Richard Freitag nie pozwolił niemieckim kibicom cieszyć się ze zwycięstwa swojego zawodnika w pierwszej części Turnieju Czterech Skoczni. Lider Pucharu Świata wciąż może jednak cieszyć się ze skoków i wyników.
W Garmisch-Partenkirchen, podobnie jak w Oberstdorfie, tylko Kamil Stoch zdołał pokonać Richarda Freitaga. Prowadzący w klasyfikacji generalnej Pucharu Świata Niemiec nie narzeka:

- Jestem zadowolony, zwłaszcza po wczorajszych treningach i dzisiejszej serii próbnej. Kamil był bardzo silny - jego oba skoki były znakomite, nie zostawił miejsca na jakikolwiek błąd. Dla mnie pierwszy dzień 2018 roku był udany, na skoczni były ogromne tłumy, które stworzyły fantastyczną atmosferę - podsumował dzisiejszy start Freitag.

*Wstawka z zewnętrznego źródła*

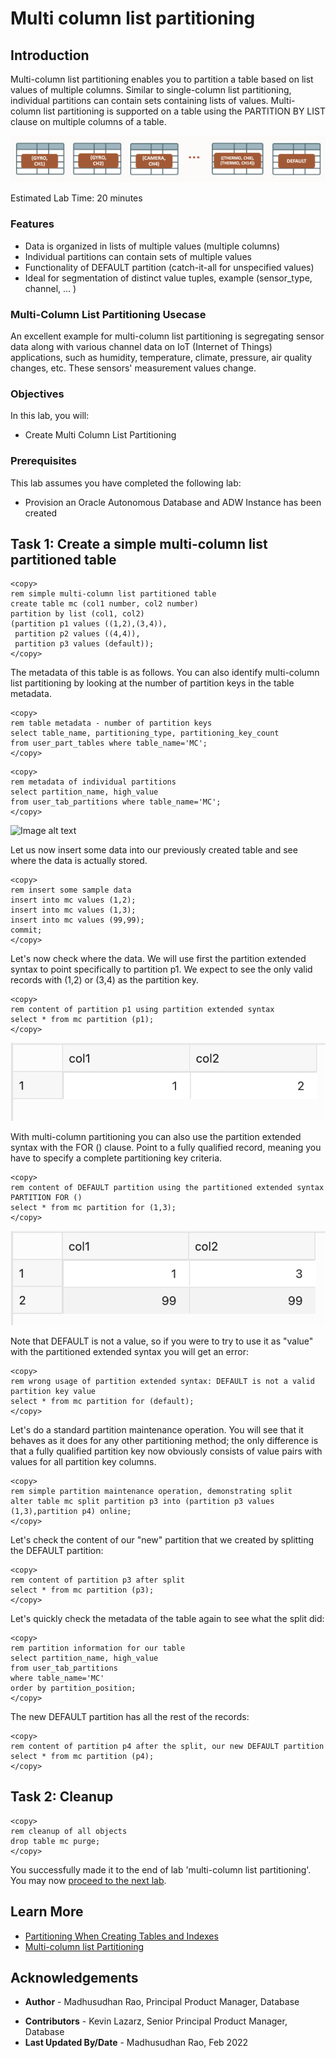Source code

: # Multi column list partitioning 

## Introduction
  
Multi-column list partitioning enables you to partition a table based on list values of multiple columns. Similar to single-column list partitioning, individual partitions can contain sets containing lists of values. Multi-column list partitioning is supported on a table using the PARTITION BY LIST clause on multiple columns of a table.

![Image alt text](images/multi-list-partition-intro.png "Multi List Partition")

Estimated Lab Time: 20 minutes

### Features

* Data is organized in lists of multiple values (multiple columns)
* Individual partitions can contain sets of multiple values
* Functionality of DEFAULT partition (catch-it-all for unspecified values)
* Ideal for segmentation of distinct value tuples, example (sensor_type, channel, ... )  

### Multi-Column List Partitioning Usecase

An excellent example for multi-column list partitioning is segregating sensor data along with various channel data on IoT (Internet of Things) applications, such as humidity, temperature, climate, pressure, air quality changes, etc. These sensors' measurement values change.
 
### Objectives
 
In this lab, you will:
* Create Multi Column List Partitioning 

### Prerequisites
This lab assumes you have completed the following lab:

- Provision an Oracle Autonomous Database and ADW Instance has been created

## Task 1: Create a simple multi-column list partitioned table

```
<copy>
rem simple multi-column list partitioned table
create table mc (col1 number, col2 number)
partition by list (col1, col2)
(partition p1 values ((1,2),(3,4)),
 partition p2 values ((4,4)),
 partition p3 values (default));
</copy>
```
The metadata of this table is as follows. You can also identify multi-column list partitioning by looking at the number of partition keys in the table metadata.
```
<copy>
rem table metadata - number of partition keys
select table_name, partitioning_type, partitioning_key_count 
from user_part_tables where table_name='MC';
</copy>
```
 
```
<copy>
rem metadata of individual partitions
select partition_name, high_value
from user_tab_partitions where table_name='MC';
</copy>
```

![Image alt text](images/user-tab-partitions.png "Multi List Partition")

Let us now insert some data into our previously created table and see where the data is actually stored.

```
<copy>
rem insert some sample data
insert into mc values (1,2);
insert into mc values (1,3);
insert into mc values (99,99);
commit;
</copy>
```
Let's now check where the data. We will use first the partition extended syntax to point specifically to partition p1. We expect to see the only valid records with (1,2) or (3,4) as the partition key.
```
<copy>
rem content of partition p1 using partition extended syntax
select * from mc partition (p1);
</copy>
```

![Image alt text](images/mc-partition-select.png "Multi Column Partition")


With multi-column partitioning you can also use the partition extended syntax with the FOR () clause. Point to a fully qualified record, meaning you have to specify a complete partitioning key criteria.

```
<copy>
rem content of DEFAULT partition using the partitioned extended syntax PARTITION FOR ()
select * from mc partition for (1,3);
</copy>
```

![Image alt text](images/mc-partition-select-2.png "Multi Column Partition")


Note that DEFAULT is not a value, so if you were to try to use it as "value" with the partitioned extended syntax you will get an error:
```
<copy>
rem wrong usage of partition extended syntax: DEFAULT is not a valid partition key value
select * from mc partition for (default);
</copy>
```
 Let's do a standard partition maintenance operation. You will see that it behaves as it does for any other partitioning method; the only difference is that a fully qualified partition key now obviously consists of value pairs with values for all partition key columns.
```
<copy>
rem simple partition maintenance operation, demonstrating split
alter table mc split partition p3 into (partition p3 values (1,3),partition p4) online;
</copy>
```

Let's check the content of our "new" partition that we created by splitting the DEFAULT partition:

```
<copy>
rem content of partition p3 after split
select * from mc partition (p3);
</copy>
```

Let's quickly check the metadata of the table again to see what the split did:

```
<copy>
rem partition information for our table
select partition_name, high_value
from user_tab_partitions
where table_name='MC'
order by partition_position;
</copy>
```

The new DEFAULT partition has all the rest of the records:

```
<copy>
rem content of partition p4 after the split, our new DEFAULT partition
select * from mc partition (p4);
</copy>
```

## Task 2: Cleanup
 

```
<copy>
rem cleanup of all objects
drop table mc purge; 
</copy>
```

You successfully made it to the end of lab 'multi-column list partitioning'. You may now [proceed to the next lab](#next). 

## Learn More
 
* [Partitioning When Creating Tables and Indexes](https://docs.oracle.com/en/database/oracle/oracle-database/21/vldbg/partition-create-tables-indexes.html) 
* [Multi-column list Partitioning](https://livesql.oracle.com/apex/livesql/file/tutorial_EDVE861H5MO8DX16EGJ80HOTK.html)  

## Acknowledgements

- **Author** - Madhusudhan Rao, Principal Product Manager, Database
* **Contributors** - Kevin Lazarz, Senior Principal Product Manager, Database  
* **Last Updated By/Date** -  Madhusudhan Rao, Feb 2022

Niemcowi nie udało się wygrać w swoim kraju, teraz uwagę skupi na austriackich konkursach TCS. Podkreśla jednak, że również tam nie będzie łatwo:

- Mam dobre wspomnienia z Innsbrucka, ale to wcale nie oznacza, że będzie łatwiej. Kamil jest bardzo mocny i bardzo doświadczony. Dam z siebie wszystko, będę się cieszył atmosferą. Mam nadzieję, że stawka wciąż będzie tak wyrównana i będzie ekscytująco - stwierdził nieco dyplomatycznie.

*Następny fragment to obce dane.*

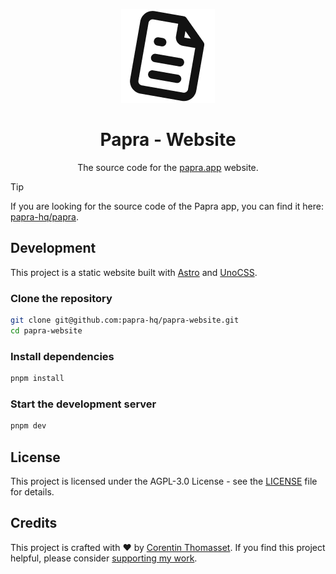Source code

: <p align="center">
<picture>
    <source srcset="./.github/icon-dark.png" media="(prefers-color-scheme: light)">
    <source srcset="./.github/icon-light.png" media="(prefers-color-scheme: dark)">
    <img src="./.github/icon-dark.png" alt="Header banner">
</picture>
</p>

<h1 align="center">
  Papra - Website
</h1>
<p align="center">
  The source code for the <a href="https://papra.app">papra.app</a> website.
</p>

> [!TIP]
> If you are looking for the source code of the Papra app, you can find it here: [papra-hq/papra](https://github.com/papra-hq/papra).

## Development

This project is a static website built with [Astro](https://astro.build/) and [UnoCSS](https://unocss.dev/).

### Clone the repository

```bash
git clone git@github.com:papra-hq/papra-website.git
cd papra-website
```

### Install dependencies

```bash
pnpm install
```

### Start the development server

```bash
pnpm dev
```

## License

This project is licensed under the AGPL-3.0 License - see the [LICENSE](./LICENSE) file for details.

## Credits

This project is crafted with ❤️ by [Corentin Thomasset](https://corentin.tech).
If you find this project helpful, please consider [supporting my work](https://buymeacoffee.com/cthmsst).
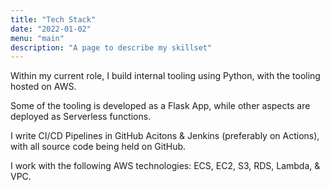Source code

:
 ```yaml
---
title: "Tech Stack"
date: "2022-01-02"
menu: "main"
description: "A page to describe my skillset"
---
```



Within my current role, I build internal tooling using Python, with the tooling hosted on AWS.

Some of the tooling is developed as a Flask App, while other aspects are deployed as Serverless functions.

I write CI/CD Pipelines in GitHub Acitons & Jenkins (preferably on Actions), with all source code being held on GitHub.

I work with the following AWS technologies: ECS, EC2, S3, RDS, Lambda, & VPC.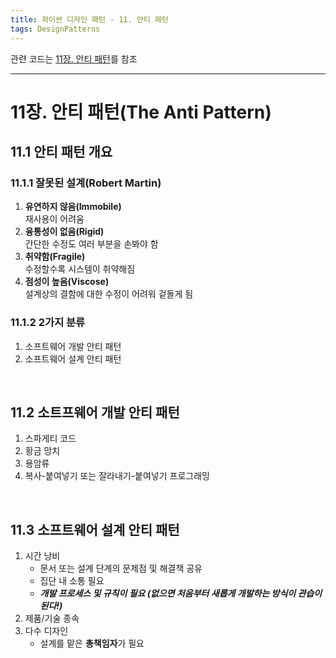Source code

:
 ```yaml
---
title: 파이썬 디자인 패턴 - 11. 안티 패턴
tags: DesignPatterns
---
```


관련 코드는 [11장. 안티 패턴](https://github.com/alchemine/design_pattern/blob/main/11%EC%9E%A5.%20%EC%95%88%ED%8B%B0%20%ED%8C%A8%ED%84%B4)를 참조

<!--more-->
---

# 11장. 안티 패턴(The Anti Pattern)
## 11.1 안티 패턴 개요
### 11.1.1 잘못된 설계(Robert Martin)
1. **유연하지 않음(Immobile)** \
재사용이 어려움
2. **융통성이 없음(Rigid)** \
간단한 수정도 여러 부분을 손봐야 함
3. **취약함(Fragile)** \
수정할수록 시스템이 취약해짐
4. **점성이 높음(Viscose)** \
설계상의 결함에 대한 수정이 어려워 겉돌게 됨

### 11.1.2 2가지 분류
1. 소프트웨어 개발 안티 패턴
2. 소프트웨어 설계 안티 패턴


<br>

## 11.2 소트프웨어 개발 안티 패턴
1. 스파게티 코드
2. 황금 망치
3. 용암류
4. 복사-붙여넣기 또는 잘라내기-붙여넣기 프로그래밍


<br>

## 11.3 소프트웨어 설계 안티 패턴
1. 시간 낭비
   - 문서 또는 설계 단계의 문제점 및 해결책 공유
   - 집단 내 소통 필요
   - _**개발 프로세스 및 규칙이 필요 (없으면 처음부터 새롭게 개발하는 방식이 관습이 된다!)**_
2. 제품/기술 종속
3. 다수 디자인
   - 설계를 맡은 **총책임자**가 필요
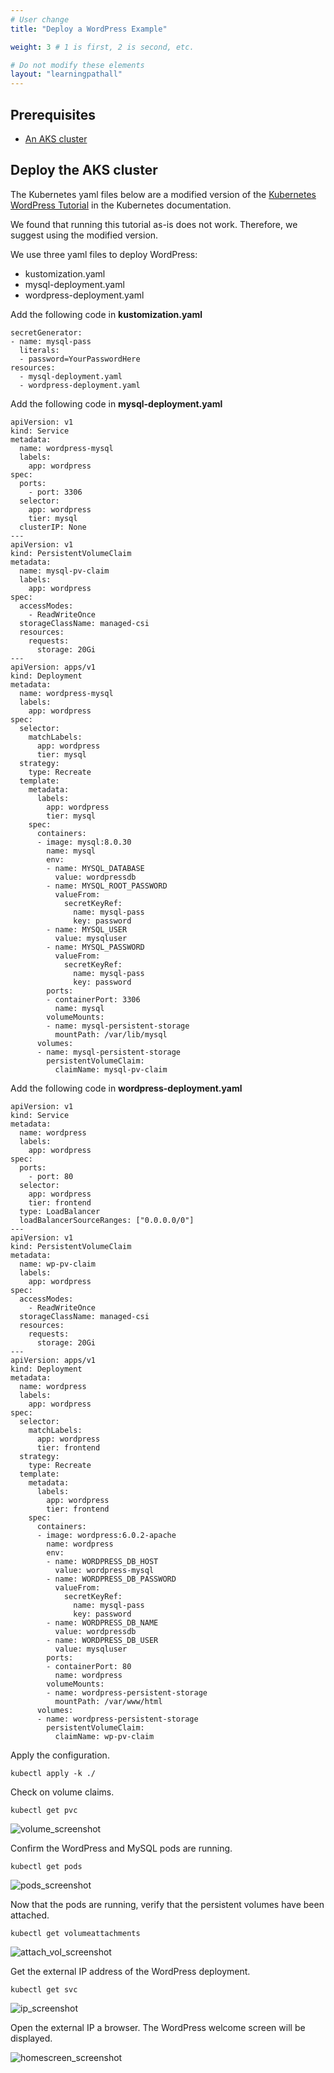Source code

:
 ```yaml
---
# User change
title: "Deploy a WordPress Example"

weight: 3 # 1 is first, 2 is second, etc.

# Do not modify these elements
layout: "learningpathall"
---
```


## Prerequisites

* [An AKS cluster](/learning-paths/cloud/aks/cluster_deployment/)

## Deploy the AKS cluster

The Kubernetes yaml files below are a modified version of the [Kubernetes WordPress Tutorial](https://kubernetes.io/docs/tutorials/stateful-application/mysql-wordpress-persistent-volume/) in the Kubernetes documentation. 

We found that running this tutorial as-is does not work. Therefore, we suggest using the modified version.

We use three yaml files to deploy WordPress: 
- kustomization.yaml
- mysql-deployment.yaml
- wordpress-deployment.yaml

Add the following code in **kustomization.yaml**

```console
secretGenerator:
- name: mysql-pass
  literals:
  - password=YourPasswordHere
resources:
  - mysql-deployment.yaml
  - wordpress-deployment.yaml
```

Add the following code in **mysql-deployment.yaml**

```console
apiVersion: v1
kind: Service
metadata:
  name: wordpress-mysql
  labels:
    app: wordpress
spec:
  ports:
    - port: 3306
  selector:
    app: wordpress
    tier: mysql
  clusterIP: None
---
apiVersion: v1
kind: PersistentVolumeClaim
metadata:
  name: mysql-pv-claim
  labels:
    app: wordpress
spec:
  accessModes:
    - ReadWriteOnce
  storageClassName: managed-csi
  resources:
    requests:
      storage: 20Gi
---
apiVersion: apps/v1
kind: Deployment
metadata:
  name: wordpress-mysql
  labels:
    app: wordpress
spec:
  selector:
    matchLabels:
      app: wordpress
      tier: mysql
  strategy:
    type: Recreate
  template:
    metadata:
      labels:
        app: wordpress
        tier: mysql
    spec:
      containers:
      - image: mysql:8.0.30
        name: mysql
        env:
        - name: MYSQL_DATABASE
          value: wordpressdb
        - name: MYSQL_ROOT_PASSWORD
          valueFrom:
            secretKeyRef:
              name: mysql-pass
              key: password
        - name: MYSQL_USER
          value: mysqluser
        - name: MYSQL_PASSWORD
          valueFrom:
            secretKeyRef:
              name: mysql-pass
              key: password
        ports:
        - containerPort: 3306
          name: mysql
        volumeMounts:
        - name: mysql-persistent-storage
          mountPath: /var/lib/mysql
      volumes:
      - name: mysql-persistent-storage
        persistentVolumeClaim:
          claimName: mysql-pv-claim
```

Add the following code in **wordpress-deployment.yaml** 

```console
apiVersion: v1
kind: Service
metadata:
  name: wordpress
  labels:
    app: wordpress
spec:
  ports:
    - port: 80
  selector:
    app: wordpress
    tier: frontend
  type: LoadBalancer
  loadBalancerSourceRanges: ["0.0.0.0/0"]
---
apiVersion: v1
kind: PersistentVolumeClaim
metadata:
  name: wp-pv-claim
  labels:
    app: wordpress
spec:
  accessModes:
    - ReadWriteOnce
  storageClassName: managed-csi
  resources:
    requests:
      storage: 20Gi
---
apiVersion: apps/v1
kind: Deployment
metadata:
  name: wordpress
  labels:
    app: wordpress
spec:
  selector:
    matchLabels:
      app: wordpress
      tier: frontend
  strategy:
    type: Recreate
  template:
    metadata:
      labels:
        app: wordpress
        tier: frontend
    spec:
      containers:
      - image: wordpress:6.0.2-apache
        name: wordpress
        env:
        - name: WORDPRESS_DB_HOST
          value: wordpress-mysql
        - name: WORDPRESS_DB_PASSWORD
          valueFrom:
            secretKeyRef:
              name: mysql-pass
              key: password
        - name: WORDPRESS_DB_NAME
          value: wordpressdb
        - name: WORDPRESS_DB_USER
          value: mysqluser
        ports:
        - containerPort: 80
          name: wordpress
        volumeMounts:
        - name: wordpress-persistent-storage
          mountPath: /var/www/html
      volumes:
      - name: wordpress-persistent-storage
        persistentVolumeClaim:
          claimName: wp-pv-claim
```

Apply the configuration.

```console
kubectl apply -k ./
```

Check on volume claims.

```console
kubectl get pvc
```

![volume_screenshot](https://user-images.githubusercontent.com/67620689/200744736-3ff29b97-fa8f-4170-ab64-623f683beb53.PNG)

Confirm the WordPress and MySQL pods are running.

```console
kubectl get pods
```

![pods_screenshot](https://user-images.githubusercontent.com/67620689/200744412-d6772971-e8bd-4e30-bc89-4f59e06d40a4.PNG)

Now that the pods are running, verify that the persistent volumes have been attached.

```console
kubectl get volumeattachments
```

![attach_vol_screenshot](https://user-images.githubusercontent.com/67620689/200745055-af49fcad-0d7b-4100-b3a5-7c64cdd996d5.PNG)

Get the external IP address of the WordPress deployment.

```console
kubectl get svc
```

![ip_screenshot](https://user-images.githubusercontent.com/67620689/200745202-973893d4-2455-47a6-9297-2c30b75b358d.PNG)

Open the external IP a browser. The WordPress welcome screen will be displayed.

![homescreen_screenshot](https://user-images.githubusercontent.com/67620689/200745521-1e004de9-f982-4b6d-b7e7-638569da2aec.PNG)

Oczywiście Freitag, jak przystało na ambitnego sportowca, nie zamierza się poddawać:

- Turniej Czterech Skoczni jest znany z tego, że często przynosi niespodzianki. Trudno powiedzieć, jak to się dalej potoczy. Mogę jedynie powiedzieć, że liczy się każdy skok, każdy punkt. Nikt nie może czuć się bezpiecznie. Trzeba ciągle walczyć, atakować - zakończył.